According to AGRI SA, “2015 was declared the driest year in South Africa, in over a century.” Farming is a long-term investment, therefore it is understandable how recovering from a drought, particularly one of significant proportions, is no quick fix.
Farmers who experienced hardship in 2015 continue to struggle as the drought has persisted, unabated, into 2017. A news story published earlier this year draws a correlation between the drought and a sharp rise in the suicide rate of farmers in the Northern Cape during 2016.
Those who are called to agriculture give of their time, sweat, finance and, under the current conditions in South Africa, assuredly their tears. Farmers serve communities that extend well beyond the boundaries of the land that they work and, for this reason alone, they deserve the honour of the billions worldwide that benefit from their toil. Often, and increasingly so in the context of global warming, this toil occurs in the face of challenges that include unfavourable weather patterns.
Added to this challenge, in South Africa, are the issues of crime and an unsympathetic government. This is the context surrounding a video currently circulating social media.
“Oom Johan’s” plea for assistance
The video, sponsored by an outdoor gear and equipment company, features “Oom Johan” making a sincere plea for financial assistance in support of drought-stricken farmers. “Oom Johan” challenges South Africans to take responsibility and assist suffering farmers through prayer and donations.
As noble as the encouragement to assist struggling farmers may be, the message of the video has a fundamental flaw. Within a minute of the video starting, “Oom Johan” makes reference to those who, according to him, are in need of assistance and provides an explanation as to why the viewer should respond. He refers to “ons mense” (our people) while repeatedly tapping on the white skin of his arm. My interpretation is as follows: “Oom Johan” believes that white-skinned viewers should help the struggling farmers on the basis of their skin colour. The result is that “Oom Johan’s” philanthropic plea for assistance is racially tainted.
Furthermore the video is replete with religious references that include the prayer of April 22 (undoubtedly the National Day of Prayer hosted in Bloemfontein), biblical scripture (faith without action is a dead faith) and God Himself.
Following the heartfelt plea by the speaker, the video shows footage of the devastation wrought upon farmers by the relentless drought — this, with Amazing Grace playing in the background.
The choice of song adds some irony to “Oom Johan’s” problematic plea as the lyrics of Amazing Grace were penned by John Newton. The same Newton commanded ships in the British slave trade and later came to believe in God.
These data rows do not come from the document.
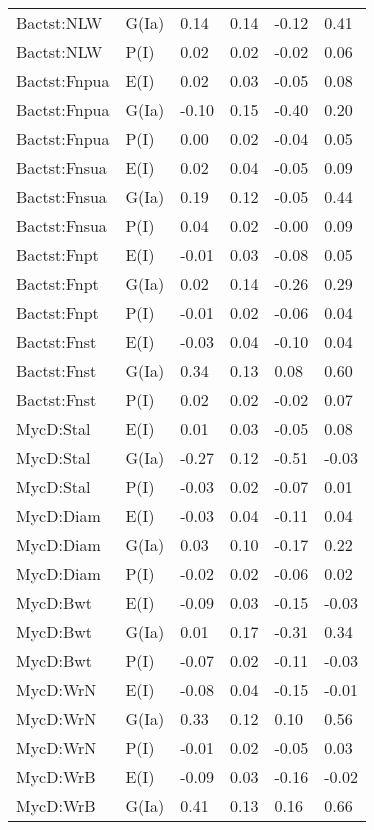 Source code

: \begin{center}
\begin{longtable}{|p{1.1in}|p{0.7in}|p{0.7in}|p{0.6in}|p{0.6in}|p{0.6in}|}
  Bactst:NLW & G(Ia) & 0.14 & 0.14 & -0.12 & 0.41 \\ 
  Bactst:NLW & P(I) & 0.02 & 0.02 & -0.02 & 0.06 \\ 
  Bactst:Fnpua & E(I) & 0.02 & 0.03 & -0.05 & 0.08 \\ 
  Bactst:Fnpua & G(Ia) & -0.10 & 0.15 & -0.40 & 0.20 \\ 
  Bactst:Fnpua & P(I) & 0.00 & 0.02 & -0.04 & 0.05 \\ 
  Bactst:Fnsua & E(I) & 0.02 & 0.04 & -0.05 & 0.09 \\ 
  Bactst:Fnsua & G(Ia) & 0.19 & 0.12 & -0.05 & 0.44 \\ 
  Bactst:Fnsua & P(I) & 0.04 & 0.02 & -0.00 & 0.09 \\ 
  Bactst:Fnpt & E(I) & -0.01 & 0.03 & -0.08 & 0.05 \\ 
  Bactst:Fnpt & G(Ia) & 0.02 & 0.14 & -0.26 & 0.29 \\ 
  Bactst:Fnpt & P(I) & -0.01 & 0.02 & -0.06 & 0.04 \\ 
  Bactst:Fnst & E(I) & -0.03 & 0.04 & -0.10 & 0.04 \\ 
  Bactst:Fnst & G(Ia) & 0.34 & 0.13 & 0.08 & 0.60 \\ 
  Bactst:Fnst & P(I) & 0.02 & 0.02 & -0.02 & 0.07 \\ 
  MycD:Stal & E(I) & 0.01 & 0.03 & -0.05 & 0.08 \\ 
  MycD:Stal & G(Ia) & -0.27 & 0.12 & -0.51 & -0.03 \\ 
  MycD:Stal & P(I) & -0.03 & 0.02 & -0.07 & 0.01 \\ 
  MycD:Diam & E(I) & -0.03 & 0.04 & -0.11 & 0.04 \\ 
  MycD:Diam & G(Ia) & 0.03 & 0.10 & -0.17 & 0.22 \\ 
  MycD:Diam & P(I) & -0.02 & 0.02 & -0.06 & 0.02 \\ 
  MycD:Bwt & E(I) & -0.09 & 0.03 & -0.15 & -0.03 \\ 
  MycD:Bwt & G(Ia) & 0.01 & 0.17 & -0.31 & 0.34 \\ 
  MycD:Bwt & P(I) & -0.07 & 0.02 & -0.11 & -0.03 \\ 
  MycD:WrN & E(I) & -0.08 & 0.04 & -0.15 & -0.01 \\ 
  MycD:WrN & G(Ia) & 0.33 & 0.12 & 0.10 & 0.56 \\ 
  MycD:WrN & P(I) & -0.01 & 0.02 & -0.05 & 0.03 \\ 
  MycD:WrB & E(I) & -0.09 & 0.03 & -0.16 & -0.02 \\ 
  MycD:WrB & G(Ia) & 0.41 & 0.13 & 0.16 & 0.66 \\ 

\end{longtable}
\end{center}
Subsequent to his conversion, he played a significant role in campaigning for the abolition of the slave trade in the British Empire — a practice that thrived on racial discrimination.
Emphasis on colour contradicts Christian faith
The contradiction between “Oom Johan’s” reference to the Christian faith and his emphasis on skin colour is a problem that has and continues to bedevil South African society and, more importantly and specifically, many of those who profess the Christian faith.
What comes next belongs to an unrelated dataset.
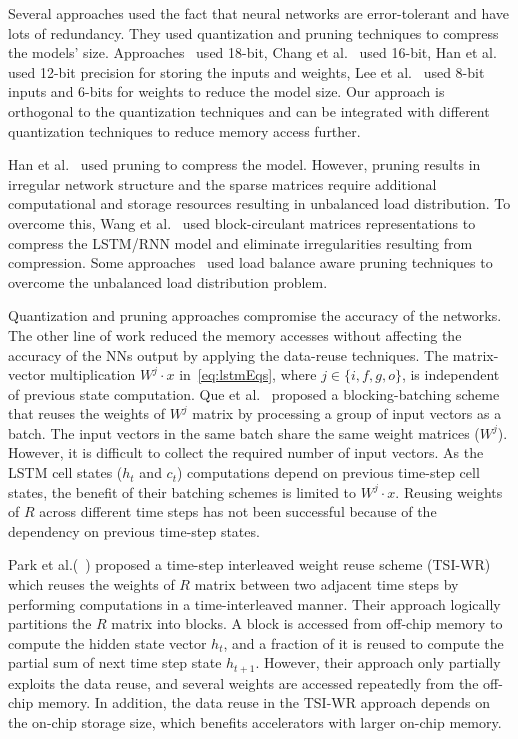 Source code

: Several approaches used the fact that neural networks are error-tolerant and have lots of redundancy. They used quantization and pruning techniques to compress the models' size. Approaches~\cite{ferreira2016fpga,wang2018c} used 18-bit, Chang et al.~\cite{chang2015recurrent} used 16-bit, Han et al.~\cite{han2017ese} used 12-bit precision for storing the inputs and weights, Lee et al.~\cite{lee2016fpga} used 8-bit inputs and 6-bits for weights to reduce the model size. Our approach is orthogonal to the quantization techniques and can be integrated with different quantization techniques to reduce memory access further. 

Han et al.~\cite{han2017ese} used pruning to compress the model. However, pruning results in irregular network structure and the sparse matrices require additional computational and storage resources resulting in unbalanced load distribution. To overcome this, Wang et al.~\cite{wang2018c} used block-circulant matrices representations to compress the LSTM/RNN model and eliminate irregularities resulting from compression. Some approaches~\cite{park2019balancing,han2017ese,park2018maximizing} used load balance aware pruning techniques to overcome the unbalanced load distribution problem. 

Quantization and pruning approaches compromise the accuracy of the networks. The other line of work reduced the memory accesses without affecting the accuracy of the NNs output by applying the data-reuse techniques. The matrix-vector multiplication $W^j{\cdot}x$ in~\eqref{eq:lstmEqs}, where $j\in \{i,f,g,o\}$, is independent of previous state computation. Que et al.~\cite{que2019efficient} proposed a blocking-batching scheme that reuses the weights of $W^j$ matrix by processing a group of input vectors as a batch. The input vectors in the same batch share the same weight matrices ($W^j$). However, it is difficult to collect the required number of input vectors. As the LSTM cell states ($h_t$ and $c_t$) computations depend on previous time-step cell states, the benefit of their batching schemes is limited to $W^j{\cdot}x$. Reusing weights of $R$ across different time steps has not been successful because of the dependency on previous time-step states.

Park et al.(~\cite{park2020time}) proposed a time-step interleaved weight reuse scheme (TSI-WR) which reuses the weights of $R$ matrix between two adjacent time steps by performing computations in a time-interleaved manner. Their approach logically partitions the $R$ matrix into blocks. A block is accessed from off-chip memory to compute the hidden state vector $h_t$, and a fraction of it is reused to compute the partial sum of next time step state $h_{t+1}$. However, their approach only partially exploits the data reuse, and several weights are accessed repeatedly from the off-chip memory. In addition, the data reuse in the TSI-WR approach depends on the on-chip storage size, which benefits accelerators with larger on-chip memory.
Christians are called to unity in Christ (Philippians 2:2; 1 Peter 3:8; 1 Corinthians 1:10) — a God who created humankind in His image (Genesis 1:27). In addition, Christians are called to love others as we love ourselves (Mark 12:31), irrespective of skin colour, religious belief, sexual persuasion, ethnicity, nationality, language, age or class.
The message contained in the video has, and will undoubtedly continue to, inspire generosity towards the plight of drought-affected farmers. However, “Oom Johan’s” worldview, and consequential emphasis on skin colour, is detrimental to nation building in this country.
Poor leadership within the Church and at important levels of government serve to challenge the process of reconciliation necessary to nation building. “Oom Johan’s” message has the potential to maintain and increase the wedge already driven between different colour groups of the South African society.
Subsequent to the release of the abovementioned video “Oom Johan” caught wind of a negative reaction to his emphasis on skin colour — the same type of “negativity”, as he calls it, contained in this piece.
His attempt at damage control in an additional video posted on social media, unfortunately for him, does not stand against my reasoning above.
His response to criticism is immediately followed by a description of his plans for “Kruger’s Day” — a relic from South Africa’s pre-1994 past. This only convinces me that “Oom Johan’s” worldview is in need of correction.
The end objective
It is not my intention to discourage those who, if after having viewed the call for help and having considered the transparency and accountability of those managing your donations, still wish to give. The end objective is that farmers receive assistance.
However, Christians must not be deceived by ungodly views centred on skin colour. Can a believer then disseminate “Oom Johan’s” call for help? That Christian must first answer this question: “What will the message in the video mean for those Christians, who, because of their skin colour, are excluded from the call for help?”
The deception convincingly packaged in “Oom Johan’s” call for help served as the underbelly of apartheid — a system that spawned consequences with which we, as a society, are still battling today. This struggle is likely to continue for many years to come. Let us continue to have hope and reform our thinking (Romans 12:2) so that it reflects the love of our Creator and not the divisive nature of humankind, even if the divisiveness exists in the midst of good intentions.